→ Task to carry out: Only a number is required: how many lines of the material contain the string "Compatibility".

→ Extracted data:
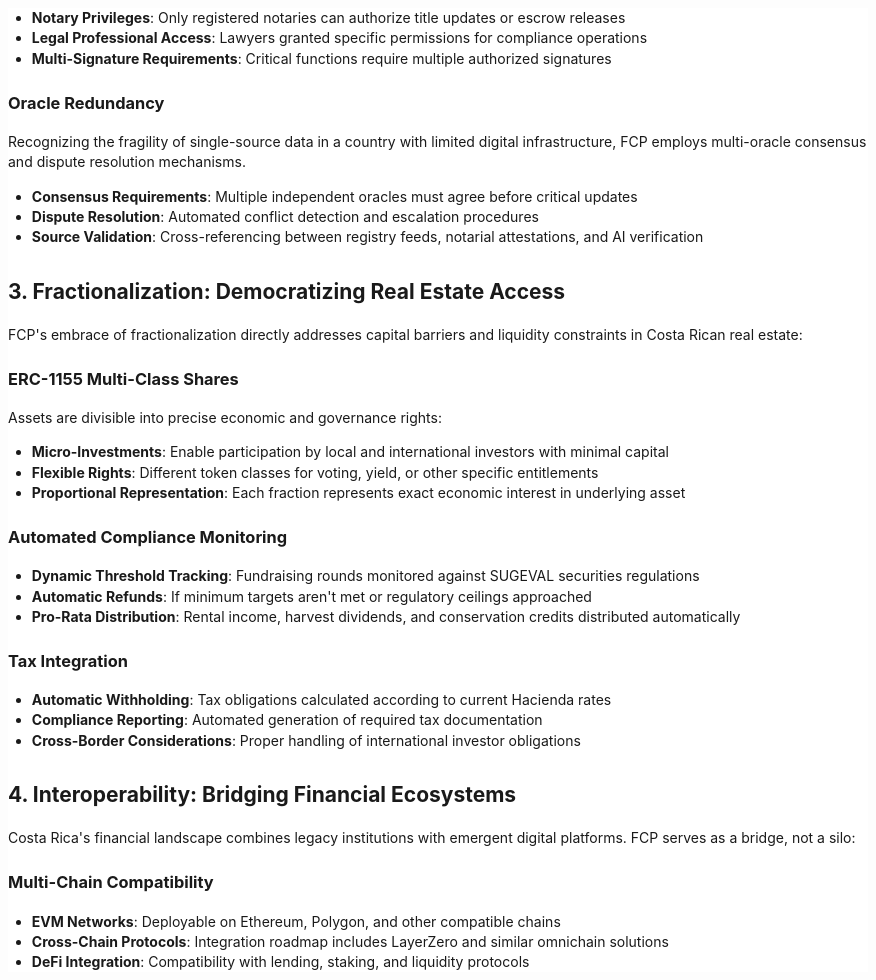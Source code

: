 - **Notary Privileges**: Only registered notaries can authorize title updates or escrow releases
- **Legal Professional Access**: Lawyers granted specific permissions for compliance operations
- **Multi-Signature Requirements**: Critical functions require multiple authorized signatures

### Oracle Redundancy

<Aside type="caution">
Recognizing the fragility of single-source data in a country with limited digital infrastructure, FCP employs multi-oracle consensus and dispute resolution mechanisms.
</Aside>

- **Consensus Requirements**: Multiple independent oracles must agree before critical updates
- **Dispute Resolution**: Automated conflict detection and escalation procedures
- **Source Validation**: Cross-referencing between registry feeds, notarial attestations, and AI verification

## 3. Fractionalization: Democratizing Real Estate Access

FCP's embrace of fractionalization directly addresses capital barriers and liquidity constraints in Costa Rican real estate:

### ERC-1155 Multi-Class Shares

Assets are divisible into precise economic and governance rights:

- **Micro-Investments**: Enable participation by local and international investors with minimal capital
- **Flexible Rights**: Different token classes for voting, yield, or other specific entitlements
- **Proportional Representation**: Each fraction represents exact economic interest in underlying asset

### Automated Compliance Monitoring

- **Dynamic Threshold Tracking**: Fundraising rounds monitored against SUGEVAL securities regulations
- **Automatic Refunds**: If minimum targets aren't met or regulatory ceilings approached
- **Pro-Rata Distribution**: Rental income, harvest dividends, and conservation credits distributed automatically

### Tax Integration

- **Automatic Withholding**: Tax obligations calculated according to current Hacienda rates
- **Compliance Reporting**: Automated generation of required tax documentation
- **Cross-Border Considerations**: Proper handling of international investor obligations

## 4. Interoperability: Bridging Financial Ecosystems

Costa Rica's financial landscape combines legacy institutions with emergent digital platforms. FCP serves as a bridge, not a silo:

### Multi-Chain Compatibility

- **EVM Networks**: Deployable on Ethereum, Polygon, and other compatible chains
- **Cross-Chain Protocols**: Integration roadmap includes LayerZero and similar omnichain solutions
- **DeFi Integration**: Compatibility with lending, staking, and liquidity protocols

→ The answer: 2